ASSIGNMENT: The entries shown below are to be printed in full, unaltered.

__________________________________________________

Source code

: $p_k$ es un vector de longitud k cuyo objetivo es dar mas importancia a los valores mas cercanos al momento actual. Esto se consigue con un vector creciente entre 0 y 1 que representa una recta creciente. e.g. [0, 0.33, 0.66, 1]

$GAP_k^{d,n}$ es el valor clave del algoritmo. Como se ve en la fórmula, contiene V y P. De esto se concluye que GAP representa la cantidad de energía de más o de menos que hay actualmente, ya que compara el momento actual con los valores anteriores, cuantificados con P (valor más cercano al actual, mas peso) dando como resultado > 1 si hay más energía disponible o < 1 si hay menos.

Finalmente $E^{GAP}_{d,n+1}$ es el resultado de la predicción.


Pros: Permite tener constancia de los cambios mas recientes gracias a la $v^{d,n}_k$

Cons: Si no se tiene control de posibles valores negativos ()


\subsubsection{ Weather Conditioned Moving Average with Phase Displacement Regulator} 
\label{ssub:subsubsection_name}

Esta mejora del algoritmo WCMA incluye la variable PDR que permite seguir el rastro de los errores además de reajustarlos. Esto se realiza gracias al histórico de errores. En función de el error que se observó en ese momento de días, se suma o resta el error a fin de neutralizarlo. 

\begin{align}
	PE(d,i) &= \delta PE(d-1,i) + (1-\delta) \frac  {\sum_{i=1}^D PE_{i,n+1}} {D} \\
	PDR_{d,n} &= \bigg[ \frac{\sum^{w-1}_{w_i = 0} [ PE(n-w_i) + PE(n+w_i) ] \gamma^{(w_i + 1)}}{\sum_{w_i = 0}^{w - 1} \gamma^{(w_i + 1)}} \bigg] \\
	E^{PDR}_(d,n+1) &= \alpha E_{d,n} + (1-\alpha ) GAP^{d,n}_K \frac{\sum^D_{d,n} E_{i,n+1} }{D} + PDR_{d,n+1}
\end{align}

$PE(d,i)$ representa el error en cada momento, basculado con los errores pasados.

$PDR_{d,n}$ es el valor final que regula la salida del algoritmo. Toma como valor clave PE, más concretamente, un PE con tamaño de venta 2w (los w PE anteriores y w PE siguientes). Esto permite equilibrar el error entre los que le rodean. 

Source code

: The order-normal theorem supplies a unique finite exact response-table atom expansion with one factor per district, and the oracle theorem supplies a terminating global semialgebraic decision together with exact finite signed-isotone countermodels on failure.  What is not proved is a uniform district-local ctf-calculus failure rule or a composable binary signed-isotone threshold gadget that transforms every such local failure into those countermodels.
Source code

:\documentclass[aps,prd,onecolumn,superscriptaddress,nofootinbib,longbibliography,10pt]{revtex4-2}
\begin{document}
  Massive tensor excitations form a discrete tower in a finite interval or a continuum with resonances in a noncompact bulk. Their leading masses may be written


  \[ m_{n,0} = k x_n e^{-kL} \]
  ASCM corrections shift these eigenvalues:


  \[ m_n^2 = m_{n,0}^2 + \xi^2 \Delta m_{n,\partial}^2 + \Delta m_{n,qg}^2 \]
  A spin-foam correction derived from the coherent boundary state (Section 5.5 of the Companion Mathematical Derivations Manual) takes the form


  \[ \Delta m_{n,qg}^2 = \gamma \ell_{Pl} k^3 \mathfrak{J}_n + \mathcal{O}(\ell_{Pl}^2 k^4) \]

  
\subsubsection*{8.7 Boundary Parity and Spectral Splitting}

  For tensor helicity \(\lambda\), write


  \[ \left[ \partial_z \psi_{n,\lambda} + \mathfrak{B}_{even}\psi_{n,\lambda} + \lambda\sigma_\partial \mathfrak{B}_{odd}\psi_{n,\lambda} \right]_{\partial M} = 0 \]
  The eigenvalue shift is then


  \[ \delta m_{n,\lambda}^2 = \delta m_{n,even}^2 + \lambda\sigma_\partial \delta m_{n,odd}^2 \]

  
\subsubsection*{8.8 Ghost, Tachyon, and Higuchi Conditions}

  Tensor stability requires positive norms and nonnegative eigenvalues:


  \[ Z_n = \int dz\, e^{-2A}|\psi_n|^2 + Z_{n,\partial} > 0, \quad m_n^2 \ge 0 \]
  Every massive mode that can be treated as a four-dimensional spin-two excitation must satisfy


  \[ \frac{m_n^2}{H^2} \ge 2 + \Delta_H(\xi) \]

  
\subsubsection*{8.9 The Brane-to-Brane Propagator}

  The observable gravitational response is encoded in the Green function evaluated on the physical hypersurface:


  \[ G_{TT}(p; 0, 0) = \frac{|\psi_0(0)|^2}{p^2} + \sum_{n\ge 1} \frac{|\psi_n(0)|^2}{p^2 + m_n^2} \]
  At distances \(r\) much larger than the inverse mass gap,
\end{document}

__________________________________________________

ANSWER BELOW:
Source code

: $p_k$ es un vector de longitud k cuyo objetivo es dar mas importancia a los valores mas cercanos al momento actual. Esto se consigue con un vector creciente entre 0 y 1 que representa una recta creciente. e.g. [0, 0.33, 0.66, 1]

$GAP_k^{d,n}$ es el valor clave del algoritmo. Como se ve en la fórmula, contiene V y P. De esto se concluye que GAP representa la cantidad de energía de más o de menos que hay actualmente, ya que compara el momento actual con los valores anteriores, cuantificados con P (valor más cercano al actual, mas peso) dando como resultado > 1 si hay más energía disponible o < 1 si hay menos.

Finalmente $E^{GAP}_{d,n+1}$ es el resultado de la predicción.


Pros: Permite tener constancia de los cambios mas recientes gracias a la $v^{d,n}_k$

Cons: Si no se tiene control de posibles valores negativos ()


\subsubsection{ Weather Conditioned Moving Average with Phase Displacement Regulator} 
\label{ssub:subsubsection_name}

Esta mejora del algoritmo WCMA incluye la variable PDR que permite seguir el rastro de los errores además de reajustarlos. Esto se realiza gracias al histórico de errores. En función de el error que se observó en ese momento de días, se suma o resta el error a fin de neutralizarlo. 

\begin{align}
	PE(d,i) &= \delta PE(d-1,i) + (1-\delta) \frac  {\sum_{i=1}^D PE_{i,n+1}} {D} \\
	PDR_{d,n} &= \bigg[ \frac{\sum^{w-1}_{w_i = 0} [ PE(n-w_i) + PE(n+w_i) ] \gamma^{(w_i + 1)}}{\sum_{w_i = 0}^{w - 1} \gamma^{(w_i + 1)}} \bigg] \\
	E^{PDR}_(d,n+1) &= \alpha E_{d,n} + (1-\alpha ) GAP^{d,n}_K \frac{\sum^D_{d,n} E_{i,n+1} }{D} + PDR_{d,n+1}
\end{align}

$PE(d,i)$ representa el error en cada momento, basculado con los errores pasados.

$PDR_{d,n}$ es el valor final que regula la salida del algoritmo. Toma como valor clave PE, más concretamente, un PE con tamaño de venta 2w (los w PE anteriores y w PE siguientes). Esto permite equilibrar el error entre los que le rodean. 

Source code

: The order-normal theorem supplies a unique finite exact response-table atom expansion with one factor per district, and the oracle theorem supplies a terminating global semialgebraic decision together with exact finite signed-isotone countermodels on failure.  What is not proved is a uniform district-local ctf-calculus failure rule or a composable binary signed-isotone threshold gadget that transforms every such local failure into those countermodels.
Source code

:\documentclass[aps,prd,onecolumn,superscriptaddress,nofootinbib,longbibliography,10pt]{revtex4-2}
\begin{document}
  Massive tensor excitations form a discrete tower in a finite interval or a continuum with resonances in a noncompact bulk. Their leading masses may be written


  \[ m_{n,0} = k x_n e^{-kL} \]
  ASCM corrections shift these eigenvalues:


  \[ m_n^2 = m_{n,0}^2 + \xi^2 \Delta m_{n,\partial}^2 + \Delta m_{n,qg}^2 \]
  A spin-foam correction derived from the coherent boundary state (Section 5.5 of the Companion Mathematical Derivations Manual) takes the form


  \[ \Delta m_{n,qg}^2 = \gamma \ell_{Pl} k^3 \mathfrak{J}_n + \mathcal{O}(\ell_{Pl}^2 k^4) \]

  
\subsubsection*{8.7 Boundary Parity and Spectral Splitting}

  For tensor helicity \(\lambda\), write


  \[ \left[ \partial_z \psi_{n,\lambda} + \mathfrak{B}_{even}\psi_{n,\lambda} + \lambda\sigma_\partial \mathfrak{B}_{odd}\psi_{n,\lambda} \right]_{\partial M} = 0 \]
  The eigenvalue shift is then


  \[ \delta m_{n,\lambda}^2 = \delta m_{n,even}^2 + \lambda\sigma_\partial \delta m_{n,odd}^2 \]

  
\subsubsection*{8.8 Ghost, Tachyon, and Higuchi Conditions}

  Tensor stability requires positive norms and nonnegative eigenvalues:


  \[ Z_n = \int dz\, e^{-2A}|\psi_n|^2 + Z_{n,\partial} > 0, \quad m_n^2 \ge 0 \]
  Every massive mode that can be treated as a four-dimensional spin-two excitation must satisfy


  \[ \frac{m_n^2}{H^2} \ge 2 + \Delta_H(\xi) \]

  
\subsubsection*{8.9 The Brane-to-Brane Propagator}

  The observable gravitational response is encoded in the Green function evaluated on the physical hypersurface:


  \[ G_{TT}(p; 0, 0) = \frac{|\psi_0(0)|^2}{p^2} + \sum_{n\ge 1} \frac{|\psi_n(0)|^2}{p^2 + m_n^2} \]
  At distances \(r\) much larger than the inverse mass gap,
\end{document}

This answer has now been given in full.